Mask: Making, Using and Performing

by Mike Chase

reviewed by Kevin Avison for SWSF Newsletter, Summer 2017

Mask front cover

This is a book that lives up to its title. The author’s experience, as actor, maker and workshop facilitator, shines through in a practical and inspiring account of the subject in drama, dramatherapy and groupwork. The author’s experience is not solely artistic, although there is no lack of art in these pages. The book also draws from Mike Chase’s innovative dramatherapy in the high security part of our penal system. It is a testament to his enthusiasm as well as his commitment. After a thumbnail sketch setting out the use of masks in cultural history, the book goes on to a clear explanation of mask-making and the depiction of human types using colour as well as gesture.

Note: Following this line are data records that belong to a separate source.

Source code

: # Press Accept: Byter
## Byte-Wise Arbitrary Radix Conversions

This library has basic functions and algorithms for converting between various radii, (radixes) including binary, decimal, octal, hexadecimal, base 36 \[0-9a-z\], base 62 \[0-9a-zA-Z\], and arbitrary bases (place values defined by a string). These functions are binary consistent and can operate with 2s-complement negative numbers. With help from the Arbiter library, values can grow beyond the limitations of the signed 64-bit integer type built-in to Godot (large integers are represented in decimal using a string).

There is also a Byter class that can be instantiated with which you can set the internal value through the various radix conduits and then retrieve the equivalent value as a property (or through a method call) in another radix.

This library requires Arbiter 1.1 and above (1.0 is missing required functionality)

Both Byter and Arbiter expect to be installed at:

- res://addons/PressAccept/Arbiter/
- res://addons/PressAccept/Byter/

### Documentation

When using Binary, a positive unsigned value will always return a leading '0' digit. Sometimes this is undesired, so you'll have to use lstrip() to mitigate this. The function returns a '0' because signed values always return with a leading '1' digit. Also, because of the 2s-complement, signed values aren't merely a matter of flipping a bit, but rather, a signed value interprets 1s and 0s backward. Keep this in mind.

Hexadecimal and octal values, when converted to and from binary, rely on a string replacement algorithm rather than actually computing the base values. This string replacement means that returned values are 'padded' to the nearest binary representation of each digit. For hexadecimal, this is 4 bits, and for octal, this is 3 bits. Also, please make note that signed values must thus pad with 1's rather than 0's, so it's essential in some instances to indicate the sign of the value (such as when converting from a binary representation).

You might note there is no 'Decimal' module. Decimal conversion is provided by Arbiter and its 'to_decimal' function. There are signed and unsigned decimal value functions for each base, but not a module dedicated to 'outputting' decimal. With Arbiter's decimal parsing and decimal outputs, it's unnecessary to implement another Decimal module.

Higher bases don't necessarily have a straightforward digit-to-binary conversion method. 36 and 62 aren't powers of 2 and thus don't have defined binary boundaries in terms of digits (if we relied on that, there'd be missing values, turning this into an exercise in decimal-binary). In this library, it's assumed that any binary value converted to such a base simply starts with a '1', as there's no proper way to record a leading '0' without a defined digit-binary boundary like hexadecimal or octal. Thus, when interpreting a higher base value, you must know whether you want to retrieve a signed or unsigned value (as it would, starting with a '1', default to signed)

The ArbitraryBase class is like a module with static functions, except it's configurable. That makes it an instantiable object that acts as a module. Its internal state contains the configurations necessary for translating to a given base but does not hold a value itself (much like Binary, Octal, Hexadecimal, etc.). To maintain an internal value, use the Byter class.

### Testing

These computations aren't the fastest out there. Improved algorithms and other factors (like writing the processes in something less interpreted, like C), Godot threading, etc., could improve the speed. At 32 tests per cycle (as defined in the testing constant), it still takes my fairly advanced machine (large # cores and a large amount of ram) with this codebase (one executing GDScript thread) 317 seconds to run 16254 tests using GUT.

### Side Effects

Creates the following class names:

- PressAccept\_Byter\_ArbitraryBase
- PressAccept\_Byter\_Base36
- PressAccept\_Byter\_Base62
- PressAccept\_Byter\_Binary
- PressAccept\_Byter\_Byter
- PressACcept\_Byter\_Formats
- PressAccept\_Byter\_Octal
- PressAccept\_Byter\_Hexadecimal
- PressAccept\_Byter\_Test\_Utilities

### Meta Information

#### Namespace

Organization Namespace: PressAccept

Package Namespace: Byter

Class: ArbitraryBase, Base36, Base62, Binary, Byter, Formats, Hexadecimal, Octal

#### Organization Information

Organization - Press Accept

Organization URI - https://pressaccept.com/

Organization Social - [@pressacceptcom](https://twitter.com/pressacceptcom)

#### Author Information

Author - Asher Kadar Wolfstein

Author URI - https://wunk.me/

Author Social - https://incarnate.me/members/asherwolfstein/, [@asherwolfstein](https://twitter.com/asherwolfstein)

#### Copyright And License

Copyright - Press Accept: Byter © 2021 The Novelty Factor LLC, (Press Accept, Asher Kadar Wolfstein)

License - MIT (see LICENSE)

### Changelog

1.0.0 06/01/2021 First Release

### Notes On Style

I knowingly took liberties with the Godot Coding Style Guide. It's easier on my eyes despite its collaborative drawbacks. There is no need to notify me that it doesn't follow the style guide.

This is the organising heart of Mask, which takes Rudolf Steiner’s indications on the four temperaments as the point of departure, using these as active ingredient rather than mere notion or theory. As set out here, mask-making and design provides a hands-on encounter with temperamental qualities so that teachers, or anyone wanting to understand or gain a fresh insight into this aspect of personality, will be able to discover the temperaments anew, practically and directly. With mask in place, the author then provides methods of improvisation for working with them. The techniques described by the author are ones that could be readily incorporated into the classroom and I would recommend it to any teacher thinking of using these in their drama work. However, a word of caution is needed: acting with a mask may seem to be the answer for classes that are unusually self-conscious or unwilling to reach out of themselves through drama. This can be a mistake. Unless well-prepared through movement, improvisation and games, a mask can serve as a guise behind which pupils retire. In fact, wearing a mask calls on the wearer to “fill” it and project through it, something that demands a certain confidence and maturity in itself. Mask: Making, Using and Performing is an impressive and helpful addition to a teacher’s toolkit. It is highly recommended.